Sí, el régimen cubano es perfeccionista, lo revolucionario del “nuevo” hombre consiste en un cúmulo de conductas excluyentes que son prohibitivas, que restringen las libertades (expresión, asociación, movilización, etc.). El perfeccionismo vulnera el principio de autonomía individual, que es fundamento del liberalismo. No se puede ser, a la vez, defensor de la autonomía y estar de acuerdo con el régimen impuesto por los Castro. Así como no se puede ser liberal y defender estados de cosas repugnantes en donde la suerte (nacer abandonada, desposeída y negra) determina el grado de capacidad en que se puede –y se debe- ejercer la libertad, como en un Estado de Derecho liberal clásico de fines del siglo XVIII, donde se garantizaba el derecho absoluto a la propiedad.
Los hijos de la revolución, nacidos en la época de la aplicación real de las “revolucionarias” políticas redistributivas de los recursos y capacidades, que hoy bordean los cincuenta años, ¿acaso no tienen la capacidad (conocimiento y voluntad) para decidir sobre el destino de sus vidas? El cuento de la falta de educación, de la ignorancia del pueblo, que una y otra vez han elevado a los más altos cargos a individuos mediocres y corruptos, no cabe ya en la isla de la Playa Girón.
Los azotes de nuestros países subdesarrollados y tercermundistas no han variado, especialmente en Ecuador, donde a fines de la década del setenta la “formal” dictadura militar fue abolida. Algunos reaccionarios tratarán de hacer un paréntesis entre los años 84 y 88. Son conocidos, acríticos de su tradicional clase de propietarios, discriminadora por cuestiones raciales, religiosas, de género y étnicas. Últimamente han pretendido justificar la represión contra lo que ellos llaman “terrorismo”. No obstante, cuando se pretende juzgar a ciertos grupos económicos (igualdad formal ante la ley), con tanta desfachatez manifiestan públicamente su repudio por la violación del derecho al debido proceso. Vida e integridad física versus formalismo procedimental.

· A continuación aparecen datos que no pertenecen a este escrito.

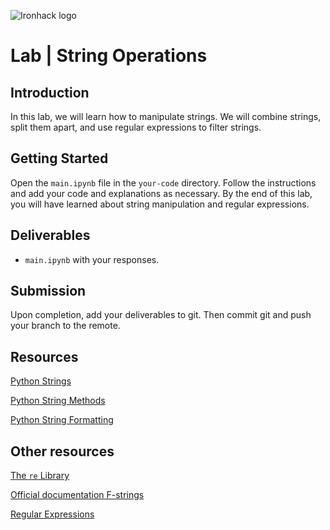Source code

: ![Ironhack logo](https://i.imgur.com/1QgrNNw.png)

# Lab | String Operations


## Introduction

In this lab, we will learn how to manipulate strings. We will combine strings, split them apart, and use regular expressions to filter strings.

## Getting Started

Open the `main.ipynb` file in the `your-code` directory. Follow the instructions and add your code and explanations as necessary. By the end of this lab, you will have learned about string manipulation and regular expressions.

## Deliverables

- `main.ipynb` with your responses.

## Submission

Upon completion, add your deliverables to git. Then commit git and push your branch to the remote.

## Resources

[Python Strings](https://www.w3schools.com/python/python_strings.asp)

[Python String Methods](https://www.w3schools.com/python/python_ref_string.asp)

[Python String Formatting](https://www.w3schools.com/python/python_string_formatting.asp)

## Other resources

[The `re` Library](https://docs.python.org/3/library/re.html)

[Official documentation F-strings](https://www.python.org/dev/peps/pep-0498/)

[Regular Expressions](https://developers.google.com/edu/python/regular-expressions)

El totalitarismo es absolutamente repudiable: el gobierno normativamente debe ser excluido del “mundo de la vida”. A su vez, es insatisfactoria y deficitaria nuestra actual práctica política, es decir, nuestras democracias de papel, en especial ahora que nueve individuos no electos ni responsables deciden el contenido de las normas de carácter general. Únicamente allí, donde los derechos fundamentales, entendidos como derechos subjetivos a iguales libertades de acción, sean garantizados mediante la construcción de espacios altamente dialógicos, podremos afirmar que el ideal democrático se ha cumplido.
El mismo arte “revolucionario”, por no decir comprometido, sirve para criticar las políticas totalitarias del PC cubano. Mencioné un famoso título de Gabo, cierro con Silvio: Ojalá pase algo que te borre de pronto…

¿Sería tan amable de explicarme qué entiende Ud. por \"igualdad de oportunidades positivas\"? ¿Qué tienen de \"perfeccionistas\" las políticas ejercidad por el régimen cubano?
Gracias.
Estoy de acuerdo con esto, pero entiendo que las capacidades de un ser humano ya se ejercen a plenitud y en la medida que el individuo desea o puede. Mas bien creo que el deber de un liberal radical es destruir las barreras que frenan el ejercicio de esas capacidades individuales, tales barreras son las regulaciones, impuestos, censura, obligaciones y registros que los estados imponen. Siendo consistentes, diremos que los liberales radicales tienen por deber oponerse a la formación y crecimiento de los estados, organismos que son fuente de las barreras que he mencionado. En reemplazo de los estados los liberales deben procurar gobiernos mínimos o gobiernos inexistentes, autonomía individual y acuerdos pacíficos y voluntarios entre individuos.